[Records contained in a dataset]

· · · ·

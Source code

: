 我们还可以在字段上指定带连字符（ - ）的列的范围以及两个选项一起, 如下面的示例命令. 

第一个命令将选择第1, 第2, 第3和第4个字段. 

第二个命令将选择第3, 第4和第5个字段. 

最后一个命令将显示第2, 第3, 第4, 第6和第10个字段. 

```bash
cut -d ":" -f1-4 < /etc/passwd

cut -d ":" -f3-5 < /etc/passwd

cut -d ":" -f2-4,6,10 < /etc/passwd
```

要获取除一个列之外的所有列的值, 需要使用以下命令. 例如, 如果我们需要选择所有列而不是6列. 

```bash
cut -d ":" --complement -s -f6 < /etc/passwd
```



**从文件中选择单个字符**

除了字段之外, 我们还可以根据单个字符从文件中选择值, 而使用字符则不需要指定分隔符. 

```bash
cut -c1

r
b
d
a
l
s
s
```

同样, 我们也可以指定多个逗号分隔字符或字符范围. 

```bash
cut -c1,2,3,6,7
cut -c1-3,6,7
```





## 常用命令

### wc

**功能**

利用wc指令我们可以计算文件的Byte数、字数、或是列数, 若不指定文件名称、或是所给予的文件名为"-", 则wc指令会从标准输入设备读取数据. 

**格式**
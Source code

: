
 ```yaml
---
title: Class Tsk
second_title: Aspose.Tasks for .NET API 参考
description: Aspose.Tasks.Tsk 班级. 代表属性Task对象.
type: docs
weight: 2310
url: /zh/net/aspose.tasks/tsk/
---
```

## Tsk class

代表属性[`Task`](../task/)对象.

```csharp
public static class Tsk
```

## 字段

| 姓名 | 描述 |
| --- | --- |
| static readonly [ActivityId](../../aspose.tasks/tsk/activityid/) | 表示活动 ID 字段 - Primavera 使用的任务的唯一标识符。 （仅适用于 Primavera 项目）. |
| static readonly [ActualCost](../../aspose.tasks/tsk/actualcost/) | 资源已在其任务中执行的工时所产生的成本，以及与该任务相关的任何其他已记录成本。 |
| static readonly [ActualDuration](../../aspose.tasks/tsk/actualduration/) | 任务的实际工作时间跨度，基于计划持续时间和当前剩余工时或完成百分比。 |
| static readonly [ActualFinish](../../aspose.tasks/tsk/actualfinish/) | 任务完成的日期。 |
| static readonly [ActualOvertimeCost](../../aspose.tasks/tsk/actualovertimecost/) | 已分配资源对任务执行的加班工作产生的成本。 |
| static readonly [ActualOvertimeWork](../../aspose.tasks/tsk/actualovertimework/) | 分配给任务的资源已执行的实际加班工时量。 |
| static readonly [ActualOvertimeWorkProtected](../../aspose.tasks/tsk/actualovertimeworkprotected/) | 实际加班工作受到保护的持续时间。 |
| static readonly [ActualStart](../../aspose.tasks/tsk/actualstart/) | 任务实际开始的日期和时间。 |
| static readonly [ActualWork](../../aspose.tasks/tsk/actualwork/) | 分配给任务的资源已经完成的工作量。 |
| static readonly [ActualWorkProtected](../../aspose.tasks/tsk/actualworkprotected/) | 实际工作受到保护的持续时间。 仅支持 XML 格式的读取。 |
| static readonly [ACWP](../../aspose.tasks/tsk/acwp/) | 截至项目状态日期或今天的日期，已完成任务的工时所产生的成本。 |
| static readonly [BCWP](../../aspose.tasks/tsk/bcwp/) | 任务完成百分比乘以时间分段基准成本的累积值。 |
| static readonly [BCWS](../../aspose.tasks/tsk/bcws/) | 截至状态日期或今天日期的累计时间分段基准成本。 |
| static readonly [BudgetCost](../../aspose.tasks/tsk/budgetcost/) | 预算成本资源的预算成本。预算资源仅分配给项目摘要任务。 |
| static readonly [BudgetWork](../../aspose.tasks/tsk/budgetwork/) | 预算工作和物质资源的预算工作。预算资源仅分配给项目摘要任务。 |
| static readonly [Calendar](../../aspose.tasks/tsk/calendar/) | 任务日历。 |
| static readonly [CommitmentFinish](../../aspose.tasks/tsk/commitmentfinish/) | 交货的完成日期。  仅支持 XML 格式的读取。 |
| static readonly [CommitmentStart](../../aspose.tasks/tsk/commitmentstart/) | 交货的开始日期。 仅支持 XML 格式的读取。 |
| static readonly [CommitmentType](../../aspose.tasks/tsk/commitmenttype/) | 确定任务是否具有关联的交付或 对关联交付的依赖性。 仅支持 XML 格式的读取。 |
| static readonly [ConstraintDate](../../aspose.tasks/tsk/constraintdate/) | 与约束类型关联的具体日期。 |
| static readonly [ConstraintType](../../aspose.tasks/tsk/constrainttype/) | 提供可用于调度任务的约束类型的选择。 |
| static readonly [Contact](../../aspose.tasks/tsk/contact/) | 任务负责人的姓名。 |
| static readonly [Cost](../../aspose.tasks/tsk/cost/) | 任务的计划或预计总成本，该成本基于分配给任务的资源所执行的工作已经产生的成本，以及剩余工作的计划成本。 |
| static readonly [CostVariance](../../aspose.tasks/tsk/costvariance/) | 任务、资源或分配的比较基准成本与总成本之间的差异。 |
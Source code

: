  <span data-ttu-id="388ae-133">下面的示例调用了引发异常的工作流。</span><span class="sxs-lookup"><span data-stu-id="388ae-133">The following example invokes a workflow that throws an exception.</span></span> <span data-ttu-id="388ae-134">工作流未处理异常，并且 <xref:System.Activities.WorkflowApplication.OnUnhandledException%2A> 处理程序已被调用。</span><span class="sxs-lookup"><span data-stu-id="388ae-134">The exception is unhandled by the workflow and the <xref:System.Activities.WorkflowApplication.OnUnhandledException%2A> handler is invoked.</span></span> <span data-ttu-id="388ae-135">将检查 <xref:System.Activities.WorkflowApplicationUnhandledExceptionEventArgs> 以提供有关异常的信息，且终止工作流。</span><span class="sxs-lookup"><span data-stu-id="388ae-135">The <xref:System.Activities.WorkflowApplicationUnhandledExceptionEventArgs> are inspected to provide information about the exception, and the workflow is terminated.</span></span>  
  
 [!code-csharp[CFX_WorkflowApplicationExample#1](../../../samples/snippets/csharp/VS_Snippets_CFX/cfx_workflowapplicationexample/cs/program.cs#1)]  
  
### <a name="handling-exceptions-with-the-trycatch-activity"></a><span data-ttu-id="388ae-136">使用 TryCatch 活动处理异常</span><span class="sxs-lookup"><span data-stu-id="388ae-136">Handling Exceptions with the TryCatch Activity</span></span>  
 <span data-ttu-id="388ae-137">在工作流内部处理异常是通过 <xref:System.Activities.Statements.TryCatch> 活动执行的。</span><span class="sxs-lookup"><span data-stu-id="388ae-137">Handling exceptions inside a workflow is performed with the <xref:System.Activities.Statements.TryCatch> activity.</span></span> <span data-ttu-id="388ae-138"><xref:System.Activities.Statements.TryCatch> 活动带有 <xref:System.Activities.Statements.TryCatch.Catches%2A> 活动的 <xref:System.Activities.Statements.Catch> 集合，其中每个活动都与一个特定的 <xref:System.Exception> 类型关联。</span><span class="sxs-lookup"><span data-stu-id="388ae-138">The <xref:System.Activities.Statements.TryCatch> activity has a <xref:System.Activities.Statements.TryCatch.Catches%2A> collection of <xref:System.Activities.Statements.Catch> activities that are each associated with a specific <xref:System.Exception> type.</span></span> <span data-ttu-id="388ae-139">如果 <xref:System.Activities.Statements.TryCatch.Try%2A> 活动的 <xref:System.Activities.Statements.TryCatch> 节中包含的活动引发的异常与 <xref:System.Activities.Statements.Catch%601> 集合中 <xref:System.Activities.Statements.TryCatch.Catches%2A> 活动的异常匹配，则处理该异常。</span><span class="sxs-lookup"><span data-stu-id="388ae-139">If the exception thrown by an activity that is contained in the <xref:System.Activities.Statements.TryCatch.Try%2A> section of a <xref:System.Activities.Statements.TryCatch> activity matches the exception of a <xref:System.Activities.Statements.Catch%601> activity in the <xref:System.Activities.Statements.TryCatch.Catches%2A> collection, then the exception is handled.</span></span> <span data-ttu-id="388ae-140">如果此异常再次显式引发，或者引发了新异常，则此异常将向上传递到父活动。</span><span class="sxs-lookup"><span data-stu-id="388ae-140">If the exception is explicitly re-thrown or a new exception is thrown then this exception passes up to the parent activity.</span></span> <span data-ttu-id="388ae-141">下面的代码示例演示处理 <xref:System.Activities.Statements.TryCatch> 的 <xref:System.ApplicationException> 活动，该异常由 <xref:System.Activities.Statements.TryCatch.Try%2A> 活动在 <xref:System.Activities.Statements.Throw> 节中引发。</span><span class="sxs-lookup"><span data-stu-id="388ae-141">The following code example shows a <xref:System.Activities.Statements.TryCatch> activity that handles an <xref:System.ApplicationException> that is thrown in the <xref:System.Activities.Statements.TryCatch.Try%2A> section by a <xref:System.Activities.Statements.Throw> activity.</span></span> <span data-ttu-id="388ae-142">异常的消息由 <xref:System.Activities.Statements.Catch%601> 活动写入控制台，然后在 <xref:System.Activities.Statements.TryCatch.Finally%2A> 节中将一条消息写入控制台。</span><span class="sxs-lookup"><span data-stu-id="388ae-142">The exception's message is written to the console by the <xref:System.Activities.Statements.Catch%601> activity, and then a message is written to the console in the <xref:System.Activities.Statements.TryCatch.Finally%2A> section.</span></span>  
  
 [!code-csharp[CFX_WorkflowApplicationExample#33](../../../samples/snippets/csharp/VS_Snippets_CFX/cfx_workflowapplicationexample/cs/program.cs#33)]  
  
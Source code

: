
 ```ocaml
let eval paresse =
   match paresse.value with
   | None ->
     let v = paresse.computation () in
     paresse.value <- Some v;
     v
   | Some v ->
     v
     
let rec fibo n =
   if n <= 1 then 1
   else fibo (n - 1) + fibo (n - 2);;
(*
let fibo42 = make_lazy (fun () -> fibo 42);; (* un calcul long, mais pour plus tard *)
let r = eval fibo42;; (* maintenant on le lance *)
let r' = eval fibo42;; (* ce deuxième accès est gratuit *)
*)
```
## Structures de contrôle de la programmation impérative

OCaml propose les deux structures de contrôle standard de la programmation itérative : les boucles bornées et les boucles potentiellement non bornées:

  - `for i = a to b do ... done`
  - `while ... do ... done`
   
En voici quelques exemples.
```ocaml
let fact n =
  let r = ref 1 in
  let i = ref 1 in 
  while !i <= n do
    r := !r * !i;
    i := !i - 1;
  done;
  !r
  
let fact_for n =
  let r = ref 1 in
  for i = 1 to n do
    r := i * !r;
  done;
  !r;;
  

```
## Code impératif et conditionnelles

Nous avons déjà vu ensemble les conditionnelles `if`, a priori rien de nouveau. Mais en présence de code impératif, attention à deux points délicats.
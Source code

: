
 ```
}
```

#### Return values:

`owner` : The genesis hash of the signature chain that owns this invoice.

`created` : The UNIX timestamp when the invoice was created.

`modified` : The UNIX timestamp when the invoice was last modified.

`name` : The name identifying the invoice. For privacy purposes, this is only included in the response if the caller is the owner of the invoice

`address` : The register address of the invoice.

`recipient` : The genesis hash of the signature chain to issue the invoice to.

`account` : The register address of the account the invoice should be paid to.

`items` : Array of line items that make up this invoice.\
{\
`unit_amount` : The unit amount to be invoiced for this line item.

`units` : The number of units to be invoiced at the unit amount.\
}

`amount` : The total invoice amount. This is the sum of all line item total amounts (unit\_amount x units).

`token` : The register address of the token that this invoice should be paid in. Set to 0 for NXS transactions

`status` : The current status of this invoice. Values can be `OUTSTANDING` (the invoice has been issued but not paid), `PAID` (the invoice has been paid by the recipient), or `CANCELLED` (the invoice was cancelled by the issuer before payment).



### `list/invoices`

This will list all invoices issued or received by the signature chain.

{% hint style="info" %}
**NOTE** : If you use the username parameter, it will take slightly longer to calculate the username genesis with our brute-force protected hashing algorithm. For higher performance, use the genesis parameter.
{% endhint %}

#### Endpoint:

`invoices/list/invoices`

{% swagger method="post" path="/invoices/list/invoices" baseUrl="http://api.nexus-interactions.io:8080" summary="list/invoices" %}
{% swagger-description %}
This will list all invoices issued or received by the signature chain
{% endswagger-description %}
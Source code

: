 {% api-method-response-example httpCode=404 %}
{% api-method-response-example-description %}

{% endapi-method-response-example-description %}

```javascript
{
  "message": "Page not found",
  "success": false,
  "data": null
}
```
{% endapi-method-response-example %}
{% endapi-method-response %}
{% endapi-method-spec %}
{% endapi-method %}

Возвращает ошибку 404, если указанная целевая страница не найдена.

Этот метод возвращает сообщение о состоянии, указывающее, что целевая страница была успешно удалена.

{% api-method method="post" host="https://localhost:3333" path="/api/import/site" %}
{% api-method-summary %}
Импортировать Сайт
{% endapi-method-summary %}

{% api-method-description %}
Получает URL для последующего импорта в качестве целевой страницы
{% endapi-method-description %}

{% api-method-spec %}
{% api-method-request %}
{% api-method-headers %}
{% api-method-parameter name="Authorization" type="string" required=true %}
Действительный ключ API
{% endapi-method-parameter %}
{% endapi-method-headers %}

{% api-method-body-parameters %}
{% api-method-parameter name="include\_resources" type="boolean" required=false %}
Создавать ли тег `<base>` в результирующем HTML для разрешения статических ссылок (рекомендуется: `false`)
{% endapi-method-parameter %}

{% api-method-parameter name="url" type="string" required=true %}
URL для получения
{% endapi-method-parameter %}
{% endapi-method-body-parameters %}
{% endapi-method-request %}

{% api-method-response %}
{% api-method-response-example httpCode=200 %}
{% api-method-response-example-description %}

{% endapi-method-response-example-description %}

· · · ·

How to complete this task |
Make a copy of each line in the records that has the word "格式的读取".

Exercise output |
| static readonly [ActualWorkProtected](../../aspose.tasks/tsk/actualworkprotected/) | 实际工作受到保护的持续时间。 仅支持 XML 格式的读取。 |
| static readonly [CommitmentFinish](../../aspose.tasks/tsk/commitmentfinish/) | 交货的完成日期。  仅支持 XML 格式的读取。 |
| static readonly [CommitmentStart](../../aspose.tasks/tsk/commitmentstart/) | 交货的开始日期。 仅支持 XML 格式的读取。 |
| static readonly [CommitmentType](../../aspose.tasks/tsk/commitmenttype/) | 确定任务是否具有关联的交付或 对关联交付的依赖性。 仅支持 XML 格式的读取。 |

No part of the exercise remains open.